Trata-se de uma biografia elementar, sólida e rigorosamente coligida por um estudioso que preparara o seu doutoramento à volta da historiografia de Teixeira da Mota cuja obra incontornável gira à volta de dois eixos fundamentais: estudos sobre a história de África e a cartografia dos descobrimentos.

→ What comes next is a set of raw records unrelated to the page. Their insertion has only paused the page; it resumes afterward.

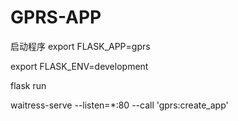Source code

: # GPRS-APP


启动程序
export FLASK_APP=gprs

export FLASK_ENV=development

flask run



waitress-serve --listen=*:80 --call 'gprs:create_app' 


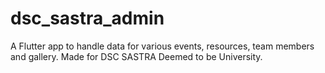 # dsc_sastra_admin
A Flutter app to handle data for various events, resources, team members and gallery. Made for DSC SASTRA Deemed to be University.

Carlos Valentim evidencia o papel de Teixeira da Mota na revolução da historiografia portuguesa e como ele revolucionou a visão global da história das navegações portuguesas. Recorde-se que Teixeira da Mota chegou à Guiné como colaborador direto do governador Sarmento Rodrigues e de seguida viveu 12 anos na Costa Ocidental de África. Atirou-se a fundo ao estudo da descoberta da Guiné, o que deu aso a uma importante polémica com Vitorino Magalhães Godinho. A sua investigação sobre a arte de navegar no Mediterrâneo foi um contributo decisivo para clarificar a navegação gastronómica em Portugal, até então pensava-se que a navegação gastronómica começara no Atlântico. Outro trabalho fundamental foi o seu estudo sobre a viagem de Bartolomeu Dias e as ideias geopolíticas de D. João II. Por fim, contribuiu para clarificar que a Escola de Sagres não passava de uma lenda, devia ser revertida para símbolo dos descobrimentos henriquinos, conceito que veio agitar a historiografia conservadora.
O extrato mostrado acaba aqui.